> [Task details]: How many lines of the data contain "diagram"? Reply with the number alone.
··· Stored data ···
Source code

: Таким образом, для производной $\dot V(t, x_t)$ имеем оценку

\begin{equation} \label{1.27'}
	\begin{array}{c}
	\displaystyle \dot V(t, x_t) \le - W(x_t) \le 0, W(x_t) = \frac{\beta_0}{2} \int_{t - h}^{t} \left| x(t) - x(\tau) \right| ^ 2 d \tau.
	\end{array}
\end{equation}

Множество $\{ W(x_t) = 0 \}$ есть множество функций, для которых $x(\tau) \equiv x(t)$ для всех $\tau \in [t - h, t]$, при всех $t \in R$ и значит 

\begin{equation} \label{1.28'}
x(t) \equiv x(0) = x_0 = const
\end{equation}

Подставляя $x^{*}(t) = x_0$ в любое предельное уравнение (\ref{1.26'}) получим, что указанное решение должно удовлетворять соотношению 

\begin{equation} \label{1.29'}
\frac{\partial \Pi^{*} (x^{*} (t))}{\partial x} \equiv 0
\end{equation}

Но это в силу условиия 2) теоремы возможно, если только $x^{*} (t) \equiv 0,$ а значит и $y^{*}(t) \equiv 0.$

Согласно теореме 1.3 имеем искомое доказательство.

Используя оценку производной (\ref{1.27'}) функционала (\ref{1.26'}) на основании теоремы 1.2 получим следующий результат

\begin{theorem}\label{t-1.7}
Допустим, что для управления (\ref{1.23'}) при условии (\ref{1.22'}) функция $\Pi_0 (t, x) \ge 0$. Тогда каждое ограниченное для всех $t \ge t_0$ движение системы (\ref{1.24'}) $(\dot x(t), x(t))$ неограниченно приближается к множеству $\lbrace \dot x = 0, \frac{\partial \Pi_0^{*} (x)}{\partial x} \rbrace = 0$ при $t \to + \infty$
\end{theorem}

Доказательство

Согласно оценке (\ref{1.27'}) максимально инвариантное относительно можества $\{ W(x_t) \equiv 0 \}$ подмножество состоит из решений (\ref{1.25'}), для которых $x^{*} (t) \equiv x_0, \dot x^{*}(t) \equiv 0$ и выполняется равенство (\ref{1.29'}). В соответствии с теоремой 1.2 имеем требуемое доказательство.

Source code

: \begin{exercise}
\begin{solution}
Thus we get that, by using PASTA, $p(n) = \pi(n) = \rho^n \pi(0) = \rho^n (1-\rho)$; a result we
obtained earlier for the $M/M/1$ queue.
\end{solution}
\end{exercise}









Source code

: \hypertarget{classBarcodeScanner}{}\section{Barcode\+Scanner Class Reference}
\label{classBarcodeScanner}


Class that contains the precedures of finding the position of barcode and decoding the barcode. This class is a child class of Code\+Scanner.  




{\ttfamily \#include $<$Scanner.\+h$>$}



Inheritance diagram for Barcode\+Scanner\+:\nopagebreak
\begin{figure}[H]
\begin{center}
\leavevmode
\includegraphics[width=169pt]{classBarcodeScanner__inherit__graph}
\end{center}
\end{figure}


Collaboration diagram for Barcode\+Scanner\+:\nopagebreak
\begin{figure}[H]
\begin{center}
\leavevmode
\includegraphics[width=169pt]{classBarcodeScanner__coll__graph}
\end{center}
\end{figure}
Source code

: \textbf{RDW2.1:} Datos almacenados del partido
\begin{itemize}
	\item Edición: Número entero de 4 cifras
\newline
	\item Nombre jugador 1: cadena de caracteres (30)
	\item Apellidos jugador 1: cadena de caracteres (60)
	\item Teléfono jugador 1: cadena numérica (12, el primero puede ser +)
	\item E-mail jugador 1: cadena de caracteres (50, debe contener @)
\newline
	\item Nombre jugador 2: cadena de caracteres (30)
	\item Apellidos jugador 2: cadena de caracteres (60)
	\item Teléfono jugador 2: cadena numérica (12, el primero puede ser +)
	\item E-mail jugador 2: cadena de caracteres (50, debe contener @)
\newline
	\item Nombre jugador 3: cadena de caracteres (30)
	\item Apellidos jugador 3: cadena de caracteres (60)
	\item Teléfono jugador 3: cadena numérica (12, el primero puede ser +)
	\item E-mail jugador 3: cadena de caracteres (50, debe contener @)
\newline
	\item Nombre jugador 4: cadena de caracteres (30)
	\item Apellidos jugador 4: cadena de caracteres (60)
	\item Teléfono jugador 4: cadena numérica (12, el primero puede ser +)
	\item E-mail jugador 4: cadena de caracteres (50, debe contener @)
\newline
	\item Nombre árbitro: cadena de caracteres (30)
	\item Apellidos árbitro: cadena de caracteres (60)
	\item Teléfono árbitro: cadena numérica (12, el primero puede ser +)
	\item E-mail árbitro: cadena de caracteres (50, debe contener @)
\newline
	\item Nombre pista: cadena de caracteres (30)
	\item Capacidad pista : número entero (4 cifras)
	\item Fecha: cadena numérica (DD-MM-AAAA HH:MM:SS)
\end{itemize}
···
> [Task result]: 2